In January 2018, Thailand’s efforts to strengthen its IP system and enforcement processes for counterfeit and pirated goods were recognised with the Office of the United States Trade Representative (USTR) removing Thailand from its Priority Watch List for intellectual property.

Thailand had been on the USTR Priority Watch List for more than a decade.

On the Priority Watch List

In April 2017, the USTR published the Special 301 Report on Intellectual Property Rights. The report included Thailand on its Priority Watch List, due to ‘widespread availability of counterfeit and pirated goods’ and ‘lack of effective and deterrent enforcement measures.’

Further reasons cited for this classification were backlogs in pending patent applications, failure to include landlord liability provisions in the Copyright Act B.E. 2558 (A.D. 2015), widespread use of unlicensed software, lengthy civil IP enforcement proceedings, low civil damages for infringements and extensive cable and satellite signal theft.

Pre-April 2017

While placing Thailand on the Priority Watch List, the USTR noted Thailand’s ‘strong political commitment’ to IP protection, especially in terms of the country’s IP Roadmap, announced on January 26 2017, which highlighted goals for effective enforcement and timely prosecution of registrations.
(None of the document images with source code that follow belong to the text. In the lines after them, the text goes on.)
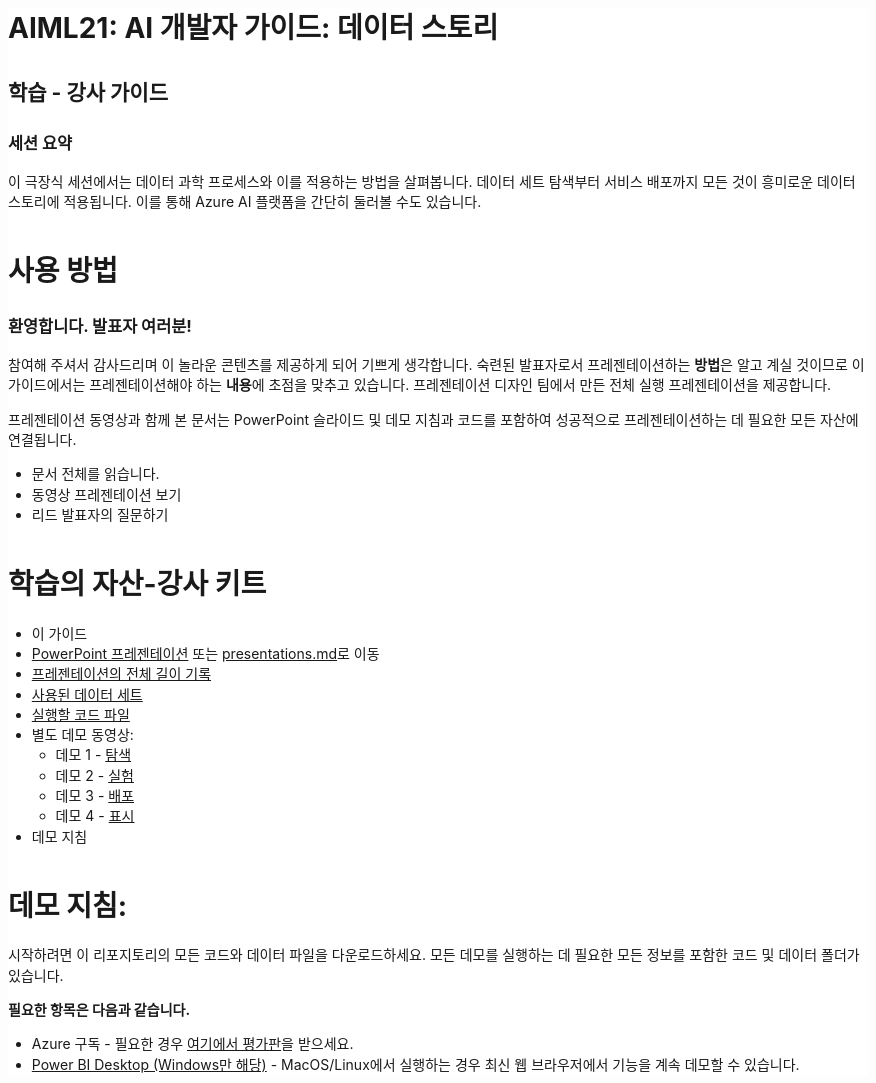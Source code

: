 # <a name="aiml21-developers-guide-to-ai-a-data-story"></a>AIML21: AI 개발자 가이드: 데이터 스토리 

## <a name="train-the-trainer-guide"></a>학습 - 강사 가이드

### <a name="session-abstract"></a>세션 요약

이 극장식 세션에서는 데이터 과학 프로세스와 이를 적용하는 방법을 살펴봅니다. 데이터 세트 탐색부터 서비스 배포까지 모든 것이 흥미로운 데이터 스토리에 적용됩니다. 이를 통해 Azure AI 플랫폼을 간단히 둘러볼 수도 있습니다.

# <a name="how-to-use"></a>사용 방법

### <a name="welcome-presenter"></a>환영합니다. 발표자 여러분!

참여해 주셔서 감사드리며 이 놀라운 콘텐츠를 제공하게 되어 기쁘게 생각합니다. 숙련된 발표자로서 프레젠테이션하는 **방법**은 알고 계실 것이므로 이 가이드에서는 프레젠테이션해야 하는 **내용**에 초점을 맞추고 있습니다. 프레젠테이션 디자인 팀에서 만든 전체 실행 프레젠테이션을 제공합니다.

프레젠테이션 동영상과 함께 본 문서는 PowerPoint 슬라이드 및 데모 지침과 코드를 포함하여 성공적으로 프레젠테이션하는 데 필요한 모든 자산에 연결됩니다.

* 문서 전체를 읽습니다.
* 동영상 프레젠테이션 보기
* 리드 발표자의 질문하기

# <a name="assets-in-train-the-trainer-kit"></a>학습의 자산-강사 키트

* 이 가이드
* [PowerPoint 프레젠테이션](https://globaleventcdn.blob.core.windows.net/assets/aiml/aiml21/aiml21.pptx) 또는 [presentations.md](https://github.com/microsoft/ignite-learning-paths-training-aiml/blob/master/aiml21/presentations.md)로 이동
* [프레젠테이션의 전체 길이 기록](https://youtu.be/K8upKkvtEI0)
* [사용된 데이터 세트](https://github.com/microsoft/ignite-learning-paths-training-aiml/tree/master/aiml21/data)
* [실행할 코드 파일](https://github.com/microsoft/ignite-learning-paths-training-aiml/tree/master/aiml21/code)
* 별도 데모 동영상: 
    * 데모 1 - [탐색](https://youtu.be/1Xtmrsfkzfs)
    * 데모 2 - [실험](https://youtu.be/sUKuRBRvo7U)
    * 데모 3 - [배포](https://youtu.be/IgSaMKsyexg)
    * 데모 4 - [표시](https://youtu.be/g7aBaC9s9qQ)
* 데모 지침

# <a name="demo-instructions"></a>데모 지침:

시작하려면 이 리포지토리의 모든 코드와 데이터 파일을 다운로드하세요. 모든 데모를 실행하는 데 필요한 모든 정보를 포함한 코드 및 데이터 폴더가 있습니다.

**필요한 항목은 다음과 같습니다.**
* Azure 구독 - 필요한 경우 [여기에서 평가판](https://azure.microsoft.com/en-gb/free/?WT.mc_id=msignitethetour2019-github-aiml21)을 받으세요.
* [Power BI Desktop (Windows만 해당)](https://powerbi.microsoft.com/en-us/desktop/?WT.mc_id=msignitethetour2019-github-aiml21) - MacOS/Linux에서 실행하는 경우 최신 웹 브라우저에서 기능을 계속 데모할 수 있습니다.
In 2016, the Thai Department of Intellectual Property increased the number of patent and trademark examiners, which has helped expedite prosecution processes and clear large backlogs. By April 2017, investigations and raids had also become more frequent and effective.

Between January and May 2017, 3,273 IP infringement cases were prosecuted, with 1.69 million infringing goods seized. Compared to the same period of 2016, this represents a 4.58% increase in number of cases and 26.56% reduction in number of goods seized.

The USTR continued to encourage Thailand to improve efforts to investigate and pursue IP cases. This included issuing deterrent sentences against infringers, addressing online piracy more rigorously, clarifying notice and take down procedures and establishing reliable measures to prevent and counteract unfair commercial use and/or unauthorized disclosure of scientific data to public agencies for the purpose of obtaining marketing approval for pharmaceutical and agricultural chemical products.

Removal from the Priority Watch List

Between April 2017 and January 2018, under the bilateral US-Thailand Trade and Investment Framework Agreement, measures were taken to further Thailand’s efforts to strengthen its IP system.The USTR considered these ‘corrective actions’ sufficient reason to move Thailand from the Watch List, as announced in its January 2018 Out-of-Cycle Review (OCR) Results.

In the review, it was noted that Thailand had proved its commitment to IP by establishing the National Committee on IP Policy (chaired by the Prime Minister) and a subcommittee on enforcement against IP infringement. Concerns raised in the April 2017 Report were also efficiently addressed, with ‘enhanced and sustained enforcement efforts to combat counterfeit and pirated goods throughout the country’, patent and trademark application backlogs constantly being reduced, increased procedural efficiency, and the government’s pledge to ‘improve transparency related to pharmaceutical issues’. Thailand also adopted a novel approach to mitigate its exclusion of landlord liability provisions in the new Copyright Act by sending letters to property owners requesting that they warn tenants to refrain from selling counterfeit and pirated goods and monitor this.

Continued efforts

In January 2018, the Digital Economy and Society Ministry shut down 10 websites believed to be selling pirated goods. Evidence is being collected to shut down another twenty, and tax nvestigations are being employed as a tool against individuals who have profited from the sale of pirated goods through online social media platforms.

As Thai news coverage of raids and developments in national and international IP law increases, it is expected that awareness of, and respect for, IP rights will grow among the general public, contributing to the sustainability of the recent positive results.

Thailand’s removal from the Priority Watch List is a major achievement for the progress of IP in Thailand and both Thai and international IP owners can now have greater confidence that their IP will be respected and protected in Thailand.